VAN PUT MAĞARALARI'NIN DUVARLARINDAKİ FİGÜRLER İNCELENİYOR
VAN Yüzüncü Yıl Üniversitesi'ndeki (YYÜ) bilim insanları, Kültür ve Turizm Bakanlığı, Kültür Varlıkları ve Müzeler Genel Müdürlüğü'nün izniyle Gürpınar ilçesinde arkeolojik yüzey araştırmasına başladı.
VAN Yüzüncü Yıl Üniversitesi'ndeki (YYÜ) bilim insanları, Kültür ve Turizm Bakanlığı, Kültür Varlıkları ve Müzeler Genel Müdürlüğü'nün izniyle Gürpınar ilçesinde arkeolojik yüzey araştırmasına başladı. Çalışmalara ilk olarak Gürpınar ilçesine bağlı Yedisalkım köyü yakınlarında bulunan ve duvarlarındaki figürler ile dikkati çeken Put Mağaraları'nda başlayan ekip, incelemelerde bulundu.
YYÜ Edebiyat Fakültesi Arkeoloji Bölüm Başkanı Prof. Dr. Rafet Çavuşoğlu başkanlığındaki arkeolog ve antropologlardan oluşan 10 kişilik ekip ile Kültür ve Turizm Bakanlığı, Kültür Varlıkları ve Müzeler Genel Müdürlüğü'nün izniyle Gürpınar ilçesinde arkeolojik yüzey araştırmasına başladı. Çalışmalar, Gürpınar ilçesine 56 kilometre uzaklıkta bulunan Yedisalkım Mahallesi'nden başlandı. Yüksek noktalarda bulunan mağaralara zorlu bir yolculuğun ardından ulaşan ekipler, Başet Kanyonu'nda yer alan Put Mağaraları duvarlarındaki figürleri inceledi. Prof. Dr. Rafet Çavuşoğlu, mahallenin eski çağlardan beri süregelen insanoğlunun geçmişine ışık tutacak ve tanıklık etmiş mağaraların bulunduğunu söyledi.
Bölgedeki 2 mağaranın giriş kısmındaki kayalar üzerine kırmızı aşı boyasıyla çizilmiş çeşitli insan ve hayvan figürleri bulunduğunu resimlerde stilize edilmiş insan ve hayvan figürü, avda uygulanan tuzak figürü, güneş sembolü, tanrıça figürlerinin yer aldığını belirten Prof. Dr. Çavuşoğlu, Buradaki kaya resimlerinin tarihlendirilmesi genellikle boyalı figürler üzerinden yapılarak erken dönemlere yani mezolitik ve neolik dönemlere tarihlendirilmiştir. Ancak mağara içinde ve çevresinde yapmış olduğumuz yüzey araştırmasında seramik kalıntıları tespit ettik. Bu kanyonun içinde irili ufaklı olmak üzere 10'nun üzerinde mağara bulunmaktadır. Kaya resimli mağaraların hemen yakında 5 nolu olarak adlandırdığımız mağaranın içinde kültür tabakalarının olduğunu tespit ettik dedi.

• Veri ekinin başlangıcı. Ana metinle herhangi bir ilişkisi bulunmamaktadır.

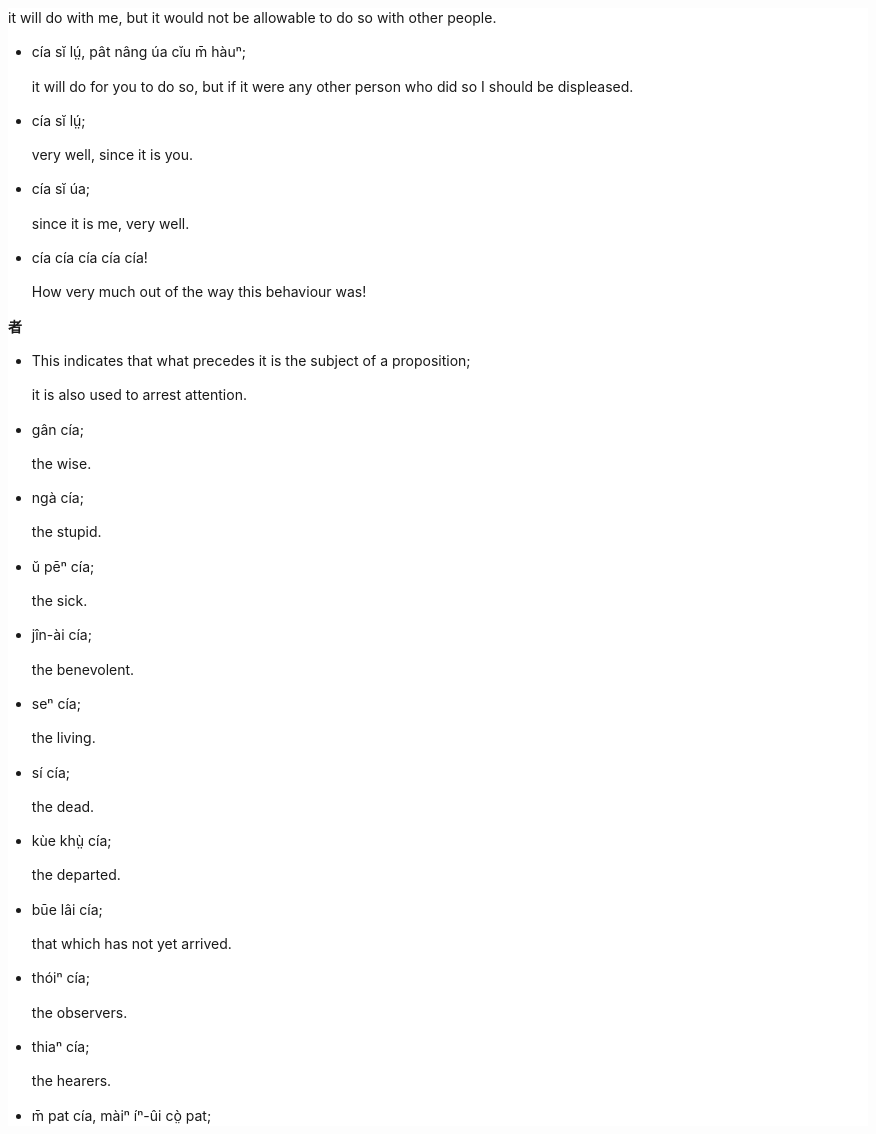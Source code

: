   it will do with me, but it would not be allowable to do so with other people.

- cía sĭ lṳ́, pât nâng úa cĭu m̄ hàuⁿ;

  it will do for you to do so, but if it were any other person who did so I should be displeased.

- cía sĭ lṳ́;

  very well, since it is you.

- cía sĭ úa;

  since it is me, very well.

- cía cía cía cía cía!

  How very much out of the way this behaviour was!

**者**

- This indicates that what precedes it is the subject of a proposition;

  it is also used to arrest attention.

- gân cía;

  the wise.

- ngà cía;

  the stupid.

- ŭ pēⁿ cía;

  the sick.

- jîn-ài cía;

  the benevolent.

- seⁿ cía;

  the living.

- sí cía;

  the dead.

- kùe khṳ̀ cía;

  the departed.

- būe lâi cía;

  that which has not yet arrived.

- thóiⁿ cía;

  the observers.

- thiaⁿ cía;

  the hearers.

- m̄ pat cía, màiⁿ íⁿ-ûi cò̤ pat;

Bölgede kaçak kazılarında yapıldığına dikkat çeken Prof. Dr. Rafet Çavuşoğlu, şöyle konuştu Bu mağaranın içinde kaçak kazılarla çukurlardan yüzeye çıkartılmış erken tunç ve demir çağlarına ait seramik kalıntıları gözlemlendi. Hem 'Kızların Mağarası' olarak adlandırılan bölümün alt kısımlarında ele geçen seramik parçaları hem de 5 nolu diye adlandırdığımız mağara içinde ele geçen seramik kalıntıları, buradaki yaşamın tunç çağlarından itibaren kullanıldığını göstermiştir. Bu mağaraları kullanan topluluklar muhtemelen göçebe hayvancılık yapmış olmalıydı. Boya resimleri olarak bezenen mağalar ise daha çok dinsel törenlerin yapıldığı alanlar olarak kullanılmış gibi. Çünkü herkesin rahatça çıkabileceği bir yer değil. Araştırmalarımız devam ediyor. Ama şimdilik elde edilen arkeolojik veriler, mağaralarda insan yaşamının erken tunç çağdan önceye gitmemektedir. Dolayısıyla günümüzden yaklaşık 5 bin yıl öncesi kullanılmış olduğunu göstermektedir. Ayrıca gecen yıl keşfedilen Bitlis'in Adilcevaz ilçesinde Alihger Dağı'ndaki mağarada bulunan kaya resimleriyle Yedisalkım (Put) köyündeki kaya resimleri benzerlik gösteriyor
Yazının oluşması ve icadından önceki çağlarda insanların genellikle kayalar üstüne ve mağaralara çeşitli yöntemlerle işledikleri resimlerle, birbirleri ile iletişim kurduklarını belirten Prof. Dr. Rafet Çavuşoğlu, bunlarında bir bakıma insanlığın ilk görsel izleri olarak kabul edildiğini söyledi. Bunların özellikle Doğu Anadolu bölgesinde yoğun olduğunu anlatan Prof. Dr. Rafet Çavuşoğlu, Kaya resimleri Erzurum, Kars, Ağrı, Hakkari ve Van bölgesinde yoğunlaşmaktadır. Bunların içerisinde kaya resmi acısından özellikle Van-Hakkari sınırları içinde kalan Tirşin yaylası yoğunluk arz etmektedir. Ayrıca Yedisalkım (Put) Mahallesi'nde Kaya resimleri özel bir yeri bulunmaktadır. Doğu Anadolu Bölgesi'ndeki önemli arkeolojik veri olarak kaya resimleri tipolojik, teknik, stilistik ve sembolizm acısından yeniden ele alınmasına ihtiyaç vardır. Mağaralarda bulunan kaya resimleri arkeolojik kalıntılar ile birlikte yeniden değerlendirilmesi bu yüzey araştırmasıyla anlaşılmıştır diye konuştu.